Educators Look To Create Accreditation System

The man on the other end of the phone had an urgent question for Jerry Walter. A new private university was opening soon in Phnom Penh, he said. Would Walter like to be the dean of the faculty of sciences?

The man offered the job on the phone, without bothering to interview Walter or examine his physics degree, Walter said. A longtime physics and math instructor, Walter was especially surprised by the offer because he has no advanced degree.

Though he turned down the  job as dean, Walter agreed to teach a college algebra class at the new school. But more than half of his new students scored a zero on a quiz he gave them on his first day to test their knowledge.
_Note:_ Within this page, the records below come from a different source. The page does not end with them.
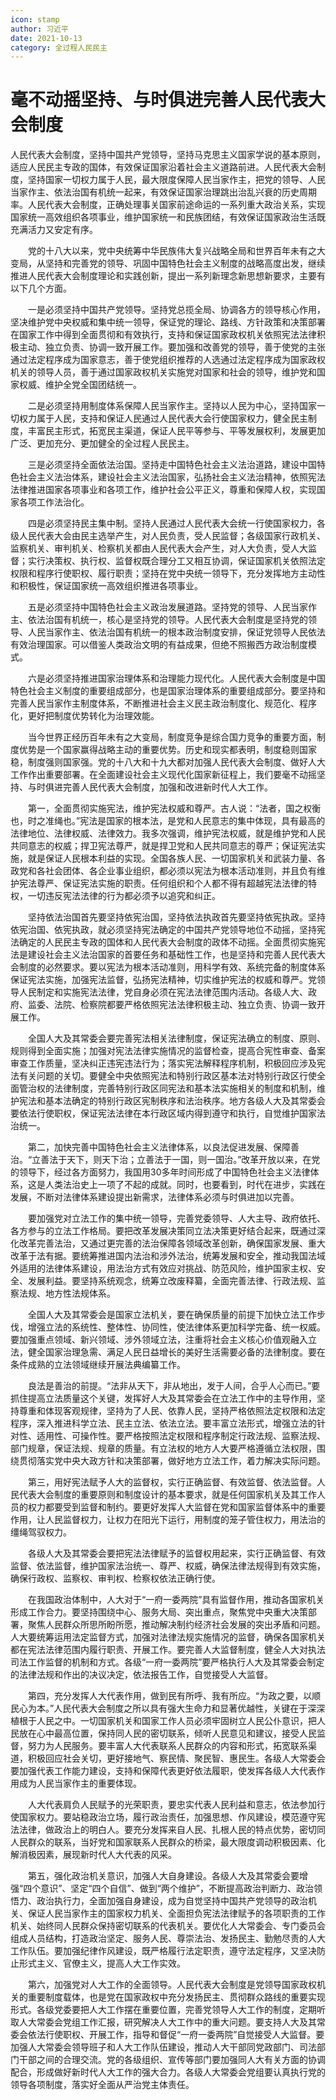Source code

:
 ```yaml
---
icon: stamp
author: 习近平
date: 2021-10-13
category: 全过程人民民主
---
```


# 毫不动摇坚持、与时俱进完善人民代表大会制度

人民代表大会制度，坚持中国共产党领导，坚持马克思主义国家学说的基本原则，适应人民民主专政的国体，有效保证国家沿着社会主义道路前进。人民代表大会制度，坚持国家一切权力属于人民，最大限度保障人民当家作主，把党的领导、人民当家作主、依法治国有机统一起来，有效保证国家治理跳出治乱兴衰的历史周期率。人民代表大会制度，正确处理事关国家前途命运的一系列重大政治关系，实现国家统一高效组织各项事业，维护国家统一和民族团结，有效保证国家政治生活既充满活力又安定有序。

　　党的十八大以来，党中央统筹中华民族伟大复兴战略全局和世界百年未有之大变局，从坚持和完善党的领导、巩固中国特色社会主义制度的战略高度出发，继续推进人民代表大会制度理论和实践创新，提出一系列新理念新思想新要求，主要有以下几个方面。

　　一是必须坚持中国共产党领导。坚持党总揽全局、协调各方的领导核心作用，坚决维护党中央权威和集中统一领导，保证党的理论、路线、方针政策和决策部署在国家工作中得到全面贯彻和有效执行，支持和保证国家政权机关依照宪法法律积极主动、独立负责、协调一致开展工作。要加强和改善党的领导，善于使党的主张通过法定程序成为国家意志，善于使党组织推荐的人选通过法定程序成为国家政权机关的领导人员，善于通过国家政权机关实施党对国家和社会的领导，维护党和国家权威、维护全党全国团结统一。

　　二是必须坚持用制度体系保障人民当家作主。坚持以人民为中心，坚持国家一切权力属于人民，支持和保证人民通过人民代表大会行使国家权力，健全民主制度，丰富民主形式，拓宽民主渠道，保证人民平等参与、平等发展权利，发展更加广泛、更加充分、更加健全的全过程人民民主。

　　三是必须坚持全面依法治国。坚持走中国特色社会主义法治道路，建设中国特色社会主义法治体系，建设社会主义法治国家，弘扬社会主义法治精神，依照宪法法律推进国家各项事业和各项工作，维护社会公平正义，尊重和保障人权，实现国家各项工作法治化。

　　四是必须坚持民主集中制。坚持人民通过人民代表大会统一行使国家权力，各级人民代表大会由民主选举产生，对人民负责，受人民监督；各级国家行政机关、监察机关、审判机关、检察机关都由人民代表大会产生，对人大负责，受人大监督；实行决策权、执行权、监督权既合理分工又相互协调，保证国家机关依照法定权限和程序行使职权、履行职责；坚持在党中央统一领导下，充分发挥地方主动性和积极性，保证国家统一高效组织推进各项事业。

　　五是必须坚持中国特色社会主义政治发展道路。坚持党的领导、人民当家作主、依法治国有机统一，核心是坚持党的领导。人民代表大会制度是坚持党的领导、人民当家作主、依法治国有机统一的根本政治制度安排，保证党领导人民依法有效治理国家。可以借鉴人类政治文明的有益成果，但绝不照搬西方政治制度模式。

　　六是必须坚持推进国家治理体系和治理能力现代化。人民代表大会制度是中国特色社会主义制度的重要组成部分，也是国家治理体系的重要组成部分。要坚持和完善人民当家作主制度体系，不断推进社会主义民主政治制度化、规范化、程序化，更好把制度优势转化为治理效能。

　　当今世界正经历百年未有之大变局，制度竞争是综合国力竞争的重要方面，制度优势是一个国家赢得战略主动的重要优势。历史和现实都表明，制度稳则国家稳，制度强则国家强。党的十八大和十九大都对加强人民代表大会制度、做好人大工作作出重要部署。在全面建设社会主义现代化国家新征程上，我们要毫不动摇坚持、与时俱进完善人民代表大会制度，加强和改进新时代人大工作。

　　第一，全面贯彻实施宪法，维护宪法权威和尊严。古人说：“法者，国之权衡也，时之准绳也。”宪法是国家的根本法，是党和人民意志的集中体现，具有最高的法律地位、法律权威、法律效力。我多次强调，维护宪法权威，就是维护党和人民共同意志的权威；捍卫宪法尊严，就是捍卫党和人民共同意志的尊严；保证宪法实施，就是保证人民根本利益的实现。全国各族人民、一切国家机关和武装力量、各政党和各社会团体、各企业事业组织，都必须以宪法为根本活动准则，并且负有维护宪法尊严、保证宪法实施的职责。任何组织和个人都不得有超越宪法法律的特权，一切违反宪法法律的行为都必须予以追究和纠正。

　　坚持依法治国首先要坚持依宪治国，坚持依法执政首先要坚持依宪执政。坚持依宪治国、依宪执政，就必须坚持宪法确定的中国共产党领导地位不动摇，坚持宪法确定的人民民主专政的国体和人民代表大会制度的政体不动摇。全面贯彻实施宪法是建设社会主义法治国家的首要任务和基础性工作，也是坚持和完善人民代表大会制度的必然要求。要以宪法为根本活动准则，用科学有效、系统完备的制度体系保证宪法实施，加强宪法监督，弘扬宪法精神，切实维护宪法的权威和尊严。党领导人民制定和实施宪法法律，党自身必须在宪法法律范围内活动。各级人大、政府、监委、法院、检察院都要严格依照宪法法律积极主动、独立负责、协调一致开展工作。

　　全国人大及其常委会要完善宪法相关法律制度，保证宪法确立的制度、原则、规则得到全面实施；加强对宪法法律实施情况的监督检查，提高合宪性审查、备案审查工作质量，坚决纠正违宪违法行为；落实宪法解释程序机制，积极回应涉及宪法有关问题的关切。要健全中央依照宪法和特别行政区基本法对特别行政区行使全面管治权的法律制度，完善特别行政区同宪法和基本法实施相关的制度和机制，维护宪法和基本法确定的特别行政区宪制秩序和法治秩序。地方各级人大及其常委会要依法行使职权，保证宪法法律在本行政区域内得到遵守和执行，自觉维护国家法治统一。

　　第二，加快完善中国特色社会主义法律体系，以良法促进发展、保障善治。“立善法于天下，则天下治；立善法于一国，则一国治。”改革开放以来，在党的领导下，经过各方面努力，我国用30多年时间形成了中国特色社会主义法律体系，这是人类法治史上一项了不起的成就。同时，也要看到，时代在进步，实践在发展，不断对法律体系建设提出新需求，法律体系必须与时俱进加以完善。

　　要加强党对立法工作的集中统一领导，完善党委领导、人大主导、政府依托、各方参与的立法工作格局。要把改革发展决策同立法决策更好结合起来，既通过深化改革完善法治，又通过更完善的法治保障各领域改革创新，确保国家发展、重大改革于法有据。要统筹推进国内法治和涉外法治，统筹发展和安全，推动我国法域外适用的法律体系建设，用法治方式有效应对挑战、防范风险，维护国家主权、安全、发展利益。要坚持系统观念，统筹立改废释纂，全面完善法律、行政法规、监察法规、地方性法规体系。

　　全国人大及其常委会是国家立法机关，要在确保质量的前提下加快立法工作步伐，增强立法的系统性、整体性、协同性，使法律体系更加科学完备、统一权威。要加强重点领域、新兴领域、涉外领域立法，注重将社会主义核心价值观融入立法，健全国家治理急需、满足人民日益增长的美好生活需要必备的法律制度。要在条件成熟的立法领域继续开展法典编纂工作。

　　良法是善治的前提。“法非从天下，非从地出，发于人间，合乎人心而已。”要抓住提高立法质量这个关键，发挥好人大及其常委会在立法工作中的主导作用，坚持尊重和体现客观规律，坚持为了人民、依靠人民，坚持严格依照法定权限和法定程序，深入推进科学立法、民主立法、依法立法。要丰富立法形式，增强立法的针对性、适用性、可操作性。要严格按照法定权限和程序制定行政法规、监察法规、部门规章，保证法规、规章的质量。有立法权的地方人大要严格遵循立法权限，围绕贯彻落实党中央大政方针和决策部署，做好地方立法工作，着力解决实际问题。

　　第三，用好宪法赋予人大的监督权，实行正确监督、有效监督、依法监督。人民代表大会制度的重要原则和制度设计的基本要求，就是任何国家机关及其工作人员的权力都要受到监督和制约。要更好发挥人大监督在党和国家监督体系中的重要作用，让人民监督权力，让权力在阳光下运行，用制度的笼子管住权力，用法治的缰绳驾驭权力。

　　各级人大及其常委会要把宪法法律赋予的监督权用起来，实行正确监督、有效监督、依法监督，维护国家法治统一、尊严、权威，确保法律法规得到有效实施，确保行政权、监察权、审判权、检察权依法正确行使。

　　在我国政治体制中，人大对于“一府一委两院”具有监督作用，推动各国家机关形成工作合力。要坚持围绕中心、服务大局、突出重点，聚焦党中央重大决策部署，聚焦人民群众所思所盼所愿，推动解决制约经济社会发展的突出矛盾和问题。人大要统筹运用法定监督方式，加强对法律法规实施情况的监督，确保各国家机关都在宪法法律范围内履行职责、开展工作。要完善人大监督制度，健全人大对执法司法工作监督的机制和方式。各级“一府一委两院”要严格执行人大及其常委会制定的法律法规和作出的决议决定，依法报告工作，自觉接受人大监督。

　　第四，充分发挥人大代表作用，做到民有所呼、我有所应。“为政之要，以顺民心为本。”人民代表大会制度之所以具有强大生命力和显著优越性，关键在于深深植根于人民之中。一切国家机关和国家工作人员必须牢固树立人民公仆意识，把人民放在心中最高位置，保持同人民的密切联系，倾听人民意见和建议，接受人民监督，努力为人民服务。要丰富人大代表联系人民群众的内容和形式，拓宽联系渠道，积极回应社会关切，更好接地气、察民情、聚民智、惠民生。各级人大常委会要加强代表工作能力建设，支持和保障代表更好依法履职，使发挥各级人大代表作用成为人民当家作主的重要体现。

　　人大代表肩负人民赋予的光荣职责，要忠实代表人民利益和意志，依法参加行使国家权力。要站稳政治立场，履行政治责任，加强思想、作风建设，模范遵守宪法法律，做政治上的明白人。要充分发挥来自人民、扎根人民的特点优势，密切同人民群众的联系，当好党和国家联系人民群众的桥梁，最大限度调动积极因素、化解消极因素，展现新时代人大代表的风采。

　　第五，强化政治机关意识，加强人大自身建设。各级人大及其常委会要增强“四个意识”、坚定“四个自信”、做到“两个维护”，不断提高政治判断力、政治领悟力、政治执行力，全面加强自身建设，成为自觉坚持中国共产党领导的政治机关、保证人民当家作主的国家权力机关、全面担负宪法法律赋予的各项职责的工作机关、始终同人民群众保持密切联系的代表机关。要优化人大常委会、专门委员会组成人员结构，打造政治坚定、服务人民、尊崇法治、发扬民主、勤勉尽责的人大工作队伍。要加强纪律作风建设，既严格履行法定职责，遵守法定程序，又坚决防止形式主义、官僚主义，提高人大工作实效。

　　第六，加强党对人大工作的全面领导。人民代表大会制度是党领导国家政权机关的重要制度载体，也是党在国家政权中充分发扬民主、贯彻群众路线的重要实现形式。各级党委要把人大工作摆在重要位置，完善党领导人大工作的制度，定期听取人大常委会党组工作汇报，研究解决人大工作中的重大问题。要支持人大及其常委会依法行使职权、开展工作，指导和督促“一府一委两院”自觉接受人大监督。要加强人大常委会领导班子和人大工作队伍建设，推动人大干部同党政部门、司法部门干部之间的合理交流。党的各级组织、宣传等部门要加强同人大有关方面的协调配合，形成做好新时代人大工作的强大合力。各级人大常委会党组要认真执行党的领导各项制度，落实好全面从严治党主体责任。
Most weren’t ready for the class, he said, though the school had already accepted their fee.

“If they take the students’ money before evaluating them, that’s fraud,” he said. “A lot of students have been cheated outright.”

In the coming years Cambodia will graduate a record number of high school students, and new private universities are emerging every month to educate them further. But Cambodia lacks both the system to handle these students and the qualified teachers to instruct them, experts say.

At a conference opening at the Sunway Hotel today, national and international experts will meet to discuss a system of accreditation—aiming to make a Cam­bo­dian college education meet international standards.

At stake is a $30 million loan from the World Bank that would provide colleges with libraries, computers and teacher training. The money will be released only when Cambodia passes a draft law to establish an accreditation board designed to be independent from political influences, said Philippe Peycam of the Center for Khmer Studies, which is organizing the conference.

The board would help establish uniform standards for teacher credentials, admissions, curriculum, and school administrative and financial management.

“Cambodia is at a crossroads, and it needs to tackle the issue of higher education,” Peycam said.

Government officials and donors tend to focus on primary education because that is where the student numbers are largest, observers say. But the number of students leaving high schools is expected to quadruple over the next 10 years, government advisers Louise Ahrens and Frances Kemmerer found in a recent study.

Only about 1 percent of college-age Cambodians are enrolled in college, compared to 5 percent in other low-income countries and 20 percent in Asean countries, Ahrens and Kemmerer say.

The risk is that development will be slowed, and reliance on foreign experts will persist, without enough Cambodian doctors, foresters, agriculturists, technicians and other professionals to serve a growing population, they say. In public schools, where tuition is nominally free and professors’ salaries are low, rumors of bribery are common for students seeking admission, promotion and graduation.

Administrators are commonly believed to be political appoin­tees. Courses are taught in a variety of languages, materials are lacking and many textbooks are not translated into Khmer.

Walter, who taught physics at the Royal University of Phnom Penh, said qualified teachers were in short supply, and the curriculum emphasized highly theoretical fields that left graduates with few job prospects.

Aid donors’ efforts to help have commonly been confined to individual departments at certain schools, Peycam said. Because these efforts are uncoordinated, students and professors end up chasing scholarships and salaries while the concept of a well-rounded education falls by the wayside, he said.

With public universities largely focusing on traditional and theoretical topics, private schools have been filling the gaps with more practical subjects such as tourism, business and information technology.

But these new schools operate in a largely unregulated environment. Teachers and administrators speak privately of students studying for masters’ degrees who have not graduated from college or even from high school. Admissions standards are inconsistent or missing.

Perhaps a dozen private schools have emerged in the last two years alone, said Neil Mac­laren, director of the Regent School of Business. It is too early to tell whether employers in Cambodia or internationally will take degrees from these schools seriously, he said. Many private schools trumpet their connections with foreign schools, but that is no guarantee of quality.

One school advertises itself as “the first American university in Cambodia,” offering “an internationally recognized degree.”

But the university’s Web site states that the school is not accredited in the US, which means many US schools would not give credit for its classes.

“There’s obviously an enormous demand, so obviously people see there’s a way to make some money,” Maclaren said. “Unfortunately, some of these kids are getting ripped off.”